THE TASK:
Print exactly the lines below between the line containing "Cheat Engine table" and the line containing "### Timeline", counting both of those lines. Leave pictures out.

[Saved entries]
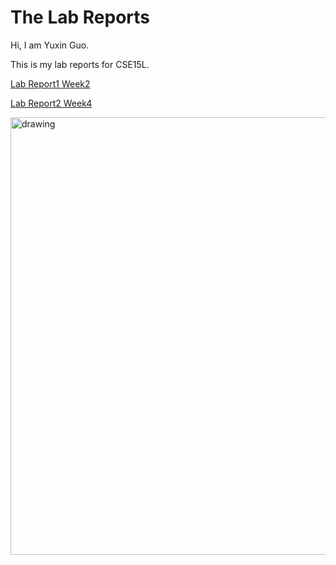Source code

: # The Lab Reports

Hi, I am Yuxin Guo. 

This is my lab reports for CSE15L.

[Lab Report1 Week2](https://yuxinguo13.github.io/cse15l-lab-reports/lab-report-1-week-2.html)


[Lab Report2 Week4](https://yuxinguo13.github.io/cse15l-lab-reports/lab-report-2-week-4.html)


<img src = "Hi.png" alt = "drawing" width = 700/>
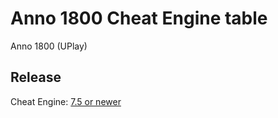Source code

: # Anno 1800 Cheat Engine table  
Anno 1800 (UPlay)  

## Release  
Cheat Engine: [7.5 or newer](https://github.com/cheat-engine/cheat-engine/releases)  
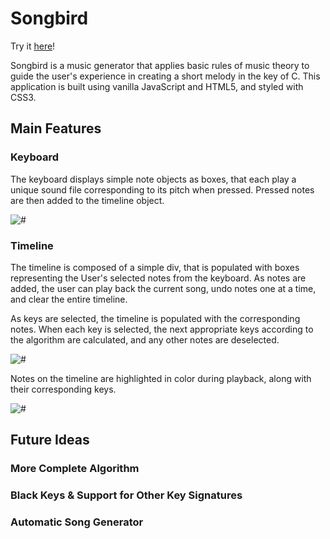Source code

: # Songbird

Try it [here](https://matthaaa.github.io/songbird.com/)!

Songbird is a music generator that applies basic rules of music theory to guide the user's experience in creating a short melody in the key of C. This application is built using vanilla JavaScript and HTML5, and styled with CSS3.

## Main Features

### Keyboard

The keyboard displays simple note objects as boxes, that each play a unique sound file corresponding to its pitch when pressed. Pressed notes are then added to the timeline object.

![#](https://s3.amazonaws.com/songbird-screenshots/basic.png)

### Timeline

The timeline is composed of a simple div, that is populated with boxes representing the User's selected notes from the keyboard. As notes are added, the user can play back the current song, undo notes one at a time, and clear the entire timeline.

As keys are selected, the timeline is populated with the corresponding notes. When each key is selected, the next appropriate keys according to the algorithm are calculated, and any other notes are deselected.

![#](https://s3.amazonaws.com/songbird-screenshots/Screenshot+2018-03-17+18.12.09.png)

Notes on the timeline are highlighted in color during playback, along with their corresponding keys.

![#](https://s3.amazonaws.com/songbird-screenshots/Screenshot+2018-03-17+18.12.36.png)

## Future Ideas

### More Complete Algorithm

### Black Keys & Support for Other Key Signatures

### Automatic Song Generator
--
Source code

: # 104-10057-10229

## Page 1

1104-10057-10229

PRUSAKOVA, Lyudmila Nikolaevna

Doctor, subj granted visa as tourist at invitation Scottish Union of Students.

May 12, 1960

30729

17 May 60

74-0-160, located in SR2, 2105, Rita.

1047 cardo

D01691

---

SOLVED PROBLEM:
: # Anno 1800 Cheat Engine table  
Anno 1800 (UPlay)  

## Release  
Cheat Engine: [7.5 or newer](https://github.com/cheat-engine/cheat-engine/releases)  
Source code

: # Songbird

Try it [here](https://matthaaa.github.io/songbird.com/)!

Songbird is a music generator that applies basic rules of music theory to guide the user's experience in creating a short melody in the key of C. This application is built using vanilla JavaScript and HTML5, and styled with CSS3.

## Main Features

### Keyboard

The keyboard displays simple note objects as boxes, that each play a unique sound file corresponding to its pitch when pressed. Pressed notes are then added to the timeline object.

![#](https://s3.amazonaws.com/songbird-screenshots/basic.png)

### Timeline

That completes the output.